Wdowinski found that in the past 50 years, three typhoons inundated Taiwan’s mountainous region. In each case, earthquakes occurred within four years and all were magnitude 5 or stronger.
Earthquakes occur when tectonic plates below the Earth’s surface move and slide past each other, building up underground stress and creating faults. Scientists estimate 14,000 earthquakes occur each year, or about 40 a day, of various magnitudes.
Typically, 17 or 18 major earthquakes, magnitude 7 to 7.9, occur each year. And about one magnitude 8 or higher earthquake hits once per year with the same energy as 790 nuclear bombs. Most quakes are followed by a number of aftershocks and occasionally tsunamis.
“An earthquake can occur anywhere in the world, but the chances of large earthquake are much greater where tectonic plates meet,” said Greg Durocher, of the U.S. Geological Survey Earthquake Hazards Program, in Anchorage, Alaska.
Because Florida is on the middle of a plate, the earth below is relatively stable, Wdowinski said.

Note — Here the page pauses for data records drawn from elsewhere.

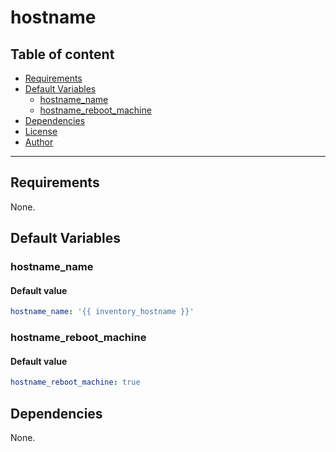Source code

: # hostname

## Table of content

- [Requirements](#requirements)
- [Default Variables](#default-variables)
  - [hostname_name](#hostname_name)
  - [hostname_reboot_machine](#hostname_reboot_machine)
- [Dependencies](#dependencies)
- [License](#license)
- [Author](#author)

---

## Requirements

None.

## Default Variables

### hostname_name

#### Default value

```YAML
hostname_name: '{{ inventory_hostname }}'
```

### hostname_reboot_machine

#### Default value

```YAML
hostname_reboot_machine: true
```

## Dependencies

None.
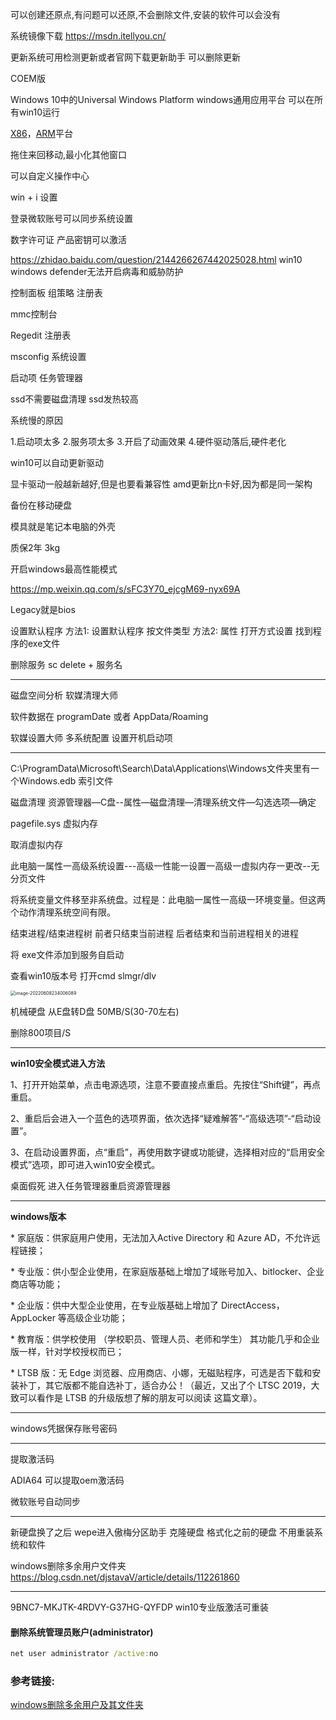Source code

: 可以创建还原点,有问题可以还原,不会删除文件,安装的软件可以会没有

系统镜像下载   https://msdn.itellyou.cn/

更新系统可用检测更新或者官网下载更新助手  可以删除更新

COEM版

Windows 10中的Universal Windows Platform   windows通用应用平台  可以在所有win10运行

[X86](https://baike.baidu.com/item/X86)，[ARM](https://baike.baidu.com/item/ARM/7518299)平台

拖住来回移动,最小化其他窗口

可以自定义操作中心

win + i 设置

登录微软账号可以同步系统设置

数字许可证 产品密钥可以激活

https://zhidao.baidu.com/question/2144266267442025028.html   win10 windows defender无法开启病毒和威胁防护

控制面板  组策略  注册表   

mmc控制台

Regedit 注册表

msconfig  系统设置

启动项 任务管理器

ssd不需要磁盘清理 ssd发热较高

系统慢的原因

1.启动项太多  2.服务项太多  3.开启了动画效果 4.硬件驱动落后,硬件老化

win10可以自动更新驱动

显卡驱动一般越新越好,但是也要看兼容性   amd更新比n卡好,因为都是同一架构

备份在移动硬盘

模具就是笔记本电脑的外壳

质保2年 3kg

开启windows最高性能模式

https://mp.weixin.qq.com/s/sFC3Y70_ejcgM69-nyx69A

Legacy就是bios

设置默认程序 方法1: 设置默认程序 按文件类型    方法2: 属性 打开方式设置 找到程序的exe文件

删除服务 sc delete + 服务名

------

磁盘空间分析  软媒清理大师

软件数据在  programDate 或者  AppData/Roaming

软媒设置大师 多系统配置 设置开机启动项

------

C:\ProgramData\Microsoft\Search\Data\Applications\Windows文件夹里有一个Windows.edb  索引文件

磁盘清理   资源管理器—C盘--属性—磁盘清理—清理系统文件—勾选选项—确定

pagefile.sys  虚拟内存

取消虚拟内存

此电脑一属性一高级系统设置---高级一性能一设置一高级一虚拟内存一更改--无分页文件

将系统变量文件移至非系统盘。过程是：此电脑一属性一高级一环境变量。但这两个动作清理系统空间有限。

结束进程/结束进程树 前者只结束当前进程 后者结束和当前进程相关的进程

将 exe文件添加到服务自启动

查看win10版本号  打开cmd  slmgr/dlv

<img src="https://image.zhuyuanzheng1.top/image-20220608234006089.png" alt="image-20220608234006089" style="zoom:50%;" />

机械硬盘 从E盘转D盘 50MB/S(30-70左右)

删除800项目/S

------

**win10安全模式进入方法**

1、打开开始菜单，点击电源选项，注意不要直接点重启。先按住“Shift键”，再点重启。

2、重启后会进入一个蓝色的选项界面，依次选择“疑难解答”-“高级选项”-“启动设置”。

3、在启动设置界面，点“重启”，再使用数字键或功能键，选择相对应的“启用安全模式”选项，即可进入win10安全模式。

桌面假死 进入任务管理器重启资源管理器

------

**windows版本**

\* 家庭版：供家庭用户使用，无法加入Active Directory 和 Azure AD，不允许远程链接；

\* 专业版：供小型企业使用，在家庭版基础上增加了域账号加入、bitlocker、企业商店等功能；

\* 企业版：供中大型企业使用，在专业版基础上增加了 DirectAccess，AppLocker 等高级企业功能；

\* 教育版：供学校使用 （学校职员、管理人员、老师和学生） 其功能几乎和企业版一样，针对学校授权而已；

\* LTSB 版：无 Edge 浏览器、应用商店、小娜，无磁贴程序，可选是否下载和安装补丁，其它版都不能自选补丁，适合办公！（最近，又出了个 LTSC 2019，大致可以看作是 LTSB 的升级版想了解的朋友可以阅读 这篇文章）。

------

windows凭据保存账号密码

------

提取激活码

ADIA64 可以提取oem激活码

微软账号自动同步

------

新硬盘换了之后  wepe进入傲梅分区助手  克隆硬盘 格式化之前的硬盘  不用重装系统和软件

windows删除多余用户文件夹 https://blog.csdn.net/djstavaV/article/details/112261860

------

9BNC7-MKJTK-4RDVY-G37HG-QYFDP win10专业版激活可重装



#### 删除系统管理员账户(administrator)

```cmd
net user administrator /active:no
```



### 参考链接:

[windows删除多余用户及其文件夹](https://blog.csdn.net/djstavaV/article/details/112261860)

Although it likely was not triggered by tropical systems, Florida did experience a minor earthquake in 1879, when plaster was knocked off the walls of homes in St. Augustine. In January 1880, Key West felt severe shock waves after two strong earthquakes were recorded in Cuba.
More commonly, the state feels minor shocks from quakes hundreds of miles away. Such was the case in September 2006, when a magnitude 6 earthquake took place in the Gulf of Mexico about 260 miles southwest of Tampa.